→ Work item: If a line of the data below contains the string "addCompletionHandler", copy it into your answer.

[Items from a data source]
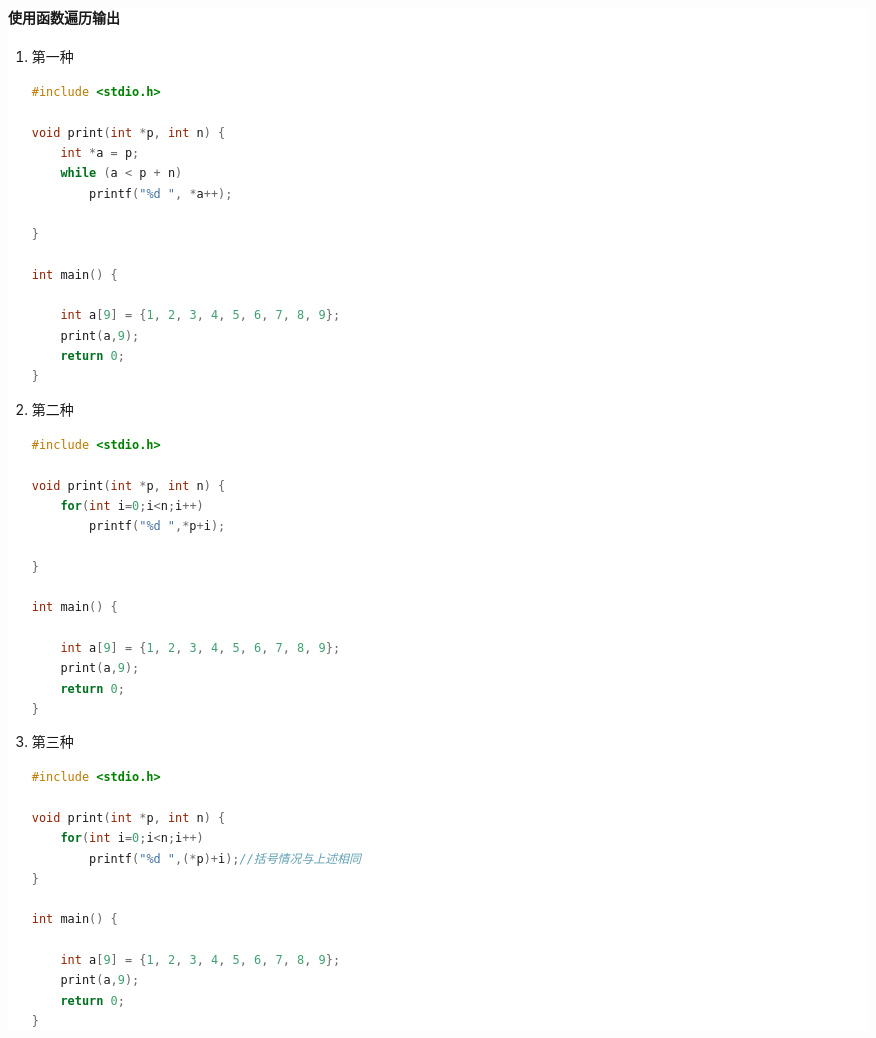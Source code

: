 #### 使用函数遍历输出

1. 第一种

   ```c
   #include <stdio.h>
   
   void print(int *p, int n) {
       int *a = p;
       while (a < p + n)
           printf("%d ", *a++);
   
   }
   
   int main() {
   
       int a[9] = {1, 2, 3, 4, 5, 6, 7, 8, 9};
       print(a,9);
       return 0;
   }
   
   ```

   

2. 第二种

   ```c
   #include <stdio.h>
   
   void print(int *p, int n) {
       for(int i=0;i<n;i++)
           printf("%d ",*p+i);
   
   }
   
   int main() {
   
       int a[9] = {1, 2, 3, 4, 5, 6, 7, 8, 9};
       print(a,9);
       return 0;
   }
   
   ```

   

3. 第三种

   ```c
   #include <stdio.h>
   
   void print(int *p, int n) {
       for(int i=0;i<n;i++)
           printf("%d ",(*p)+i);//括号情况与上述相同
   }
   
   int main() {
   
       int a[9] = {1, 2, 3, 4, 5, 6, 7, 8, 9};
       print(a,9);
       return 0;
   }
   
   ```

==

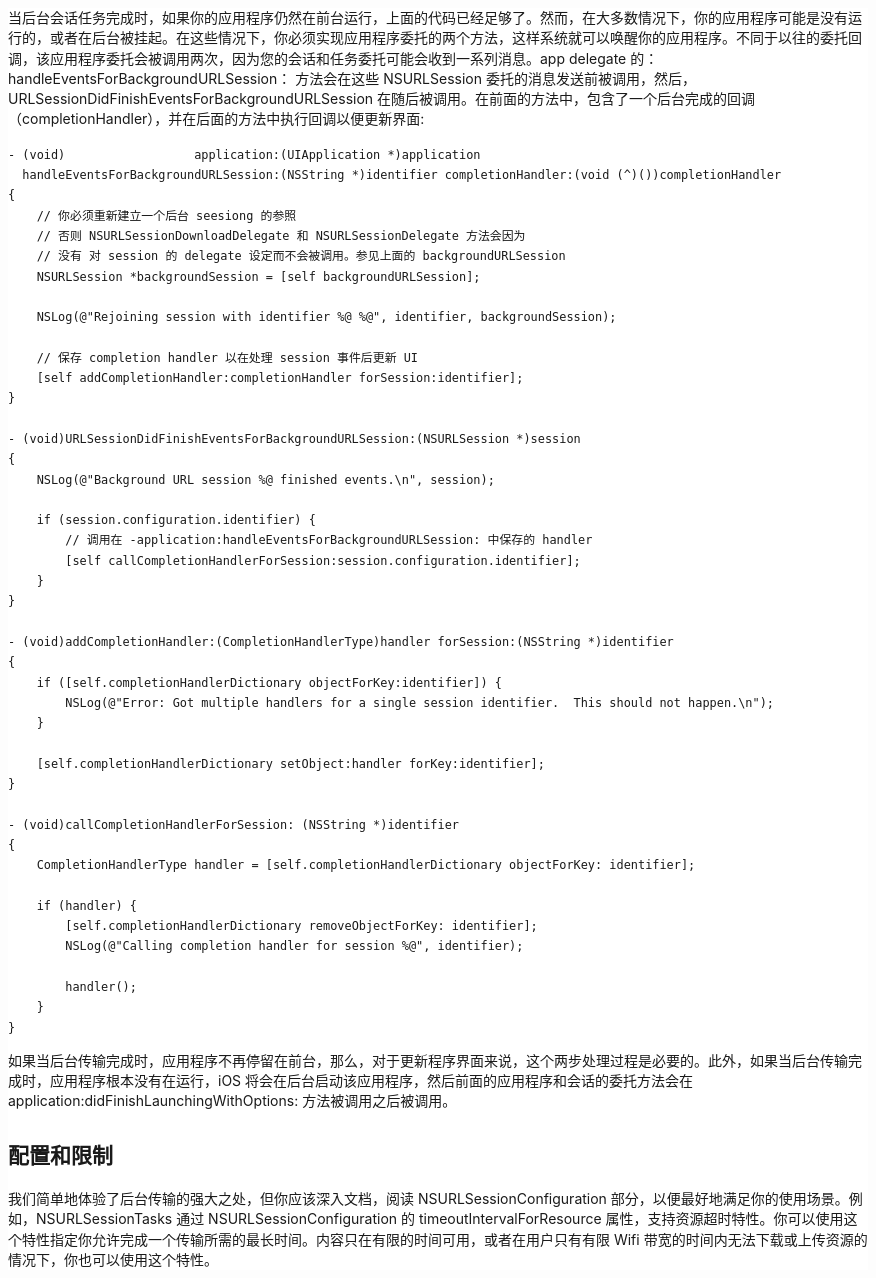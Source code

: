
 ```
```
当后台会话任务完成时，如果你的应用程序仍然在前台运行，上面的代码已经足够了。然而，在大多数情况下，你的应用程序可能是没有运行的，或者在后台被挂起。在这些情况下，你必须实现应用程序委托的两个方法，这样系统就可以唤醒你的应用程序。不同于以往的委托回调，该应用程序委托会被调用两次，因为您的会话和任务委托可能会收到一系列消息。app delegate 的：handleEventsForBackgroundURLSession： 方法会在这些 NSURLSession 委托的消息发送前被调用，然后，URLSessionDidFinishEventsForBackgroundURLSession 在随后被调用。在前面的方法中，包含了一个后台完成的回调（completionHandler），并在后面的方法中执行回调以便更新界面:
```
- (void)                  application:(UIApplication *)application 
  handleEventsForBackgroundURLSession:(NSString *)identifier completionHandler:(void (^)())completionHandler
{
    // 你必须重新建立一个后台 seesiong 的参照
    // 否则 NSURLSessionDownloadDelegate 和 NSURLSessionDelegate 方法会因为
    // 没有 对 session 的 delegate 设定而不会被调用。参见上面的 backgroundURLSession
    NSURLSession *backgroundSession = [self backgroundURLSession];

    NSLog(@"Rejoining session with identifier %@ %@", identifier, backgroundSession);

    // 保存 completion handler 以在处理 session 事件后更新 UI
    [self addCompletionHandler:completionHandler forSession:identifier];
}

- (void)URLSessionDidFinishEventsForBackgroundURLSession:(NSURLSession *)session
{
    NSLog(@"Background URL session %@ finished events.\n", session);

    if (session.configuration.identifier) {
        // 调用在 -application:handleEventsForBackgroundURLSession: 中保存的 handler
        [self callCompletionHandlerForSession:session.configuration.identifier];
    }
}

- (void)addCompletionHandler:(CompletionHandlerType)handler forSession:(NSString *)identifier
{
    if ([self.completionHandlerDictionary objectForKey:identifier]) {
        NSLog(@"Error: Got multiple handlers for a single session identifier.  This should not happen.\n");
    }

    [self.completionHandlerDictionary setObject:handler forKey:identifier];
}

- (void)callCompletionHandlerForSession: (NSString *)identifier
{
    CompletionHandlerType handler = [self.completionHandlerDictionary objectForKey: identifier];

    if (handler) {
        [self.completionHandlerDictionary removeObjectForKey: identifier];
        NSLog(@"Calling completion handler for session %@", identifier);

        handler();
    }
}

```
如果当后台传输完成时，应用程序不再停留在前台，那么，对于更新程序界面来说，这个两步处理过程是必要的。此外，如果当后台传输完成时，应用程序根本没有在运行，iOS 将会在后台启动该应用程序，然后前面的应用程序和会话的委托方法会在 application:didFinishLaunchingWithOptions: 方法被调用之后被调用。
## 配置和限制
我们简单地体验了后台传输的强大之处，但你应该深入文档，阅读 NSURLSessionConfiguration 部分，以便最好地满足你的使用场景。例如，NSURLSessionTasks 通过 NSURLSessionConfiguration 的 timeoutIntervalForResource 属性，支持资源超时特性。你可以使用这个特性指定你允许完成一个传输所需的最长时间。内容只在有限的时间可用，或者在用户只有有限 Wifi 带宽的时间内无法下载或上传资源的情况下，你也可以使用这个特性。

→ Response below:
    [self addCompletionHandler:completionHandler forSession:identifier];
- (void)addCompletionHandler:(CompletionHandlerType)handler forSession:(NSString *)identifier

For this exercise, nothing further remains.